The Meta-Analysis combined the results of 47 published studies with Census Bureau data. Researchers were able to assign relative risks of mortality to individual social factors and then estimate the number of deaths these factors caused each year. They estimate that about 245,000 U.S. deaths in the year 2000 were due to low levels of education, which is more than the number of deaths from heart attacks (192,898).

The research is the first comprehensive analysis of the relationship between social factors and mortality.

In a similar vein, 176,000 deaths were due to racial segregation, about the same as the 167,661 deaths from cerebrovascular disease (stroke). And the number of deaths from low social support (162,000) was roughly equal to those from lung cancer (155,521).

According to the researchers, these figures offer compelling evidence that public health must be seen in a much broader light than it currently is. Focusing primarily on medical causes of death is not good enough. Truly improving public health also requires improving social conditions.

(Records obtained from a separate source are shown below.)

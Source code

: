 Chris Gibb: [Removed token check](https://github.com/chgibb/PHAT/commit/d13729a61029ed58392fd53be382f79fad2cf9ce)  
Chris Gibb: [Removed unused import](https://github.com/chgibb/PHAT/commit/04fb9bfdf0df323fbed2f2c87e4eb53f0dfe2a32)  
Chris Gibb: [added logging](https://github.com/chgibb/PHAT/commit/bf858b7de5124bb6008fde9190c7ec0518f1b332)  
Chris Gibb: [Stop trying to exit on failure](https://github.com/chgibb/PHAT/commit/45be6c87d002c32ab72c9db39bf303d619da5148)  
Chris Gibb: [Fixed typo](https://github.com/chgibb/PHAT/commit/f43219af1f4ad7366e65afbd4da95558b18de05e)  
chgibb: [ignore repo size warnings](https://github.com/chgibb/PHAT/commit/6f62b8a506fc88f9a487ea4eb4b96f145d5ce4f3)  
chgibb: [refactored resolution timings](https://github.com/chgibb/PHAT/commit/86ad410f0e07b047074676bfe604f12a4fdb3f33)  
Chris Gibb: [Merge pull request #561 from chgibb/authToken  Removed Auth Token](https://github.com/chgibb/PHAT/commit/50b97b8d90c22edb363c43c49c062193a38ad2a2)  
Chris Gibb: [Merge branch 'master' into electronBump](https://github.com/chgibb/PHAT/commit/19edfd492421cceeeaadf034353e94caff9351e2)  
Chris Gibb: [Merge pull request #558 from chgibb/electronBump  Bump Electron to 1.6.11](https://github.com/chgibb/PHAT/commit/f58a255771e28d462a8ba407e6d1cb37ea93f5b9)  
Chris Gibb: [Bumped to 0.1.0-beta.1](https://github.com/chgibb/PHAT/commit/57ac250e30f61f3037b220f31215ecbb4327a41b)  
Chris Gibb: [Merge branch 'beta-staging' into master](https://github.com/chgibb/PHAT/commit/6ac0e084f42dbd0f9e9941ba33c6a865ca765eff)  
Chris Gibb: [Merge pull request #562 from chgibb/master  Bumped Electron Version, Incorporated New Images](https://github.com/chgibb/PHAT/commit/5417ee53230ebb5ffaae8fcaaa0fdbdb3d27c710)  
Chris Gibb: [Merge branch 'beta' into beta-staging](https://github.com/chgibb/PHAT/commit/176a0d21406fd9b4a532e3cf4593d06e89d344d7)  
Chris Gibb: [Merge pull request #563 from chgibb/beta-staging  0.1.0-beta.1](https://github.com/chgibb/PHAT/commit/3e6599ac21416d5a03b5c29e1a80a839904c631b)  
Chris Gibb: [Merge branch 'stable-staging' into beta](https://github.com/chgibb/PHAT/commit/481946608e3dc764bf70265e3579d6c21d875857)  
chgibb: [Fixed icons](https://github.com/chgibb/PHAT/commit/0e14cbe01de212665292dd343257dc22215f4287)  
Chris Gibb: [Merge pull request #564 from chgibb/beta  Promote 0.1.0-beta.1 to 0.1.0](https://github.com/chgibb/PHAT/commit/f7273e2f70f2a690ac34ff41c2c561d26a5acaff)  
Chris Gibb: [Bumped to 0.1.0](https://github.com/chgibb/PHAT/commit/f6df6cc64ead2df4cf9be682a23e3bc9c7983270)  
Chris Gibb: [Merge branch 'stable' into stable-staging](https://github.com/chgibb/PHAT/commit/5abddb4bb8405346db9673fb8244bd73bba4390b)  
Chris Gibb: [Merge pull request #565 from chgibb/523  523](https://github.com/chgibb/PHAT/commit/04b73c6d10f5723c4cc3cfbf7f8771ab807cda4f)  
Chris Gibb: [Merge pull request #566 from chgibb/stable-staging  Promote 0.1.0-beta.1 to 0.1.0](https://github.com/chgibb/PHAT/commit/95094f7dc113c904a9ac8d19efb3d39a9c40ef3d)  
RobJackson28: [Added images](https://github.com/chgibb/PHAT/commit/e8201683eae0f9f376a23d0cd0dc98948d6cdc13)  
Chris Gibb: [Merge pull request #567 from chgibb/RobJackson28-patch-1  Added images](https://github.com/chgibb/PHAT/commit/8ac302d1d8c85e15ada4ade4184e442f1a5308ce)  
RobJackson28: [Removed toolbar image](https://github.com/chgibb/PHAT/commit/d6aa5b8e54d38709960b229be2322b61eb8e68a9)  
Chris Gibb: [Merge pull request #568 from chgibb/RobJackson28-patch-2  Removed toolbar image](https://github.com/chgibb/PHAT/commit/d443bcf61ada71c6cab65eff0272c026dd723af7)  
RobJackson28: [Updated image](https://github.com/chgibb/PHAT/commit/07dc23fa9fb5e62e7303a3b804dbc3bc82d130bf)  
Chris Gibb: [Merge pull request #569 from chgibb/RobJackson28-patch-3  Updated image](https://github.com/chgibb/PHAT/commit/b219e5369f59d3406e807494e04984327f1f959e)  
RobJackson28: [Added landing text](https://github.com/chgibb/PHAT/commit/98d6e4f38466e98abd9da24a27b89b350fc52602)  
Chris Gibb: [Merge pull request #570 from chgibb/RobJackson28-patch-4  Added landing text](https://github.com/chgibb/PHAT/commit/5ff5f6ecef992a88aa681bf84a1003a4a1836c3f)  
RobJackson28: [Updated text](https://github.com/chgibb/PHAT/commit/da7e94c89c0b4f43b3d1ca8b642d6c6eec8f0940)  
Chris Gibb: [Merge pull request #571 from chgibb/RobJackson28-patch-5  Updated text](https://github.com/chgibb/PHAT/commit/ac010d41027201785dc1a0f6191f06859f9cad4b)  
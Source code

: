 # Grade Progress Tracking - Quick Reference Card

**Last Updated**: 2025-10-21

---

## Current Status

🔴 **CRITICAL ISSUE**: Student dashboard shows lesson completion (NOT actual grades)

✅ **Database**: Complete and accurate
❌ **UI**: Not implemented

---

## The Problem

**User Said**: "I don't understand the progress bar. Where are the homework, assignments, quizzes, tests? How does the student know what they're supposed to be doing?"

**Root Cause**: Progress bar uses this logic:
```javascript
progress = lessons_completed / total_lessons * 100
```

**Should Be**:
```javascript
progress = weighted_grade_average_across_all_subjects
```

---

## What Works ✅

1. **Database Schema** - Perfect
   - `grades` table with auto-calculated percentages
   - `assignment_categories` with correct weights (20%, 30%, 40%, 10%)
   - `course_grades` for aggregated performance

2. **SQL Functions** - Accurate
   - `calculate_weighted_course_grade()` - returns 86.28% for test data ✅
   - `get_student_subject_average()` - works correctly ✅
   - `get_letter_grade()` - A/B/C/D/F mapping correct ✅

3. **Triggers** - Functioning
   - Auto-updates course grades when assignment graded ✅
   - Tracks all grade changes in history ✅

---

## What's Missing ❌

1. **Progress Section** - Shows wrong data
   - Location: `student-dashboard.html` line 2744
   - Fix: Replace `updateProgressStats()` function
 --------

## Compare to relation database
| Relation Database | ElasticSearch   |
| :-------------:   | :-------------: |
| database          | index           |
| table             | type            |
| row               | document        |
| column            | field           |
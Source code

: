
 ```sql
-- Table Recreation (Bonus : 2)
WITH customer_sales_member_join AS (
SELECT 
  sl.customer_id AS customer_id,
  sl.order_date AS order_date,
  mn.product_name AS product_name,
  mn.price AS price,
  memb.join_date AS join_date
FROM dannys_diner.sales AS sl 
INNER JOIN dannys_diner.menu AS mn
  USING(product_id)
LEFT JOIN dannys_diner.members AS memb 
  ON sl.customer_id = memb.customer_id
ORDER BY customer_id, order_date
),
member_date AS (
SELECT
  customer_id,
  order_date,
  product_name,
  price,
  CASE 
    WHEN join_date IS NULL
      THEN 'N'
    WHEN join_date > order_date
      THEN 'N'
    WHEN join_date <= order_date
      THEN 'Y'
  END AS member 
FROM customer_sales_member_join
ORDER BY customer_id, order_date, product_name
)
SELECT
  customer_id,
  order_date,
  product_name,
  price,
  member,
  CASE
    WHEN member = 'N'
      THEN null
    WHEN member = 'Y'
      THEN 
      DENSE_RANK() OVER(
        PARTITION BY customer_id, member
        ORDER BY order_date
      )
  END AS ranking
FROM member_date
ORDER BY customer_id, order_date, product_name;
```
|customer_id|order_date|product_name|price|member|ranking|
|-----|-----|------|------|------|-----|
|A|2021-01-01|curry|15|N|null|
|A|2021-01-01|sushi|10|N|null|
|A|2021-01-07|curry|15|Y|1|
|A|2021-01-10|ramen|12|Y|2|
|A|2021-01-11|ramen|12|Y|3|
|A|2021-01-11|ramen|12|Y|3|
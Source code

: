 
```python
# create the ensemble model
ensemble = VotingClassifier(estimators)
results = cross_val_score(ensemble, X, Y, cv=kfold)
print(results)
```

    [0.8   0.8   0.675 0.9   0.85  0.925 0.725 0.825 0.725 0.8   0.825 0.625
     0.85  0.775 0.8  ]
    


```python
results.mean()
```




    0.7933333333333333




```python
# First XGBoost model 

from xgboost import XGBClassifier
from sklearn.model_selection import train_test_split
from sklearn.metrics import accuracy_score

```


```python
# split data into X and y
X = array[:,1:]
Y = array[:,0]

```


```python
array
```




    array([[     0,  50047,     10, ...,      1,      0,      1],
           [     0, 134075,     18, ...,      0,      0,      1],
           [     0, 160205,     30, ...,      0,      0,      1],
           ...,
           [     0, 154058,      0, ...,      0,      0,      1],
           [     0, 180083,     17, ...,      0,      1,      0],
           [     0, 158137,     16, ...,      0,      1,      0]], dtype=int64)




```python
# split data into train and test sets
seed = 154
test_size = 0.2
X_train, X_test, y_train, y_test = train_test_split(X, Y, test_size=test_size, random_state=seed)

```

Other findings included an estimated 133,000 deaths from individual poverty, 119,000 from income inequality and 39,000 from area poverty. Overall, about 4.5% of all deaths were estimated to be due to poverty, with the risk higher for those aged 25-64 than for those over 65.

Of course, it is much harder to definitively state that poor education or poverty caused a death than it is to attribute a death to a heart attack. And the researchers acknowledge that their figures are only estimates. But they think that they're the best estimates currently available. A press release by Columbia University's Mailman School of Public Health, where the research was conducted, calls the research the first comprehensive analysis of the relationship between social factors and mortality.

The researchers conducted a Medline search for all English-language studies published between 1980 and 2007 that contained estimates of mortality due to social factors. They ultimately found 47 such articles suitable for their analysis. They used the data in these articles to calculate the relative risk of mortality for a number of individual social factors including education, poverty, health insurance status, job stress, social support racism/discrimination, housing conditions and early childhood stress.

They then did the same for area-level social factors: area-level poverty, income inequality, deteriorating built environment, racial segregation, crime and violence, social capital and availability of open or green spaces. By obtaining prevalence estimates for these factors, primarily from Census Bureau data, they were then able to estimate how many deaths each factor was responsible for annually.

The researchers hope that these estimates will lead to policies that better address social problems and lower the number of deaths that social factors cause.

An article on the study was published online by the American Journal of Public Health on June 16, 2011 and will also appear in a future print issue of the journal.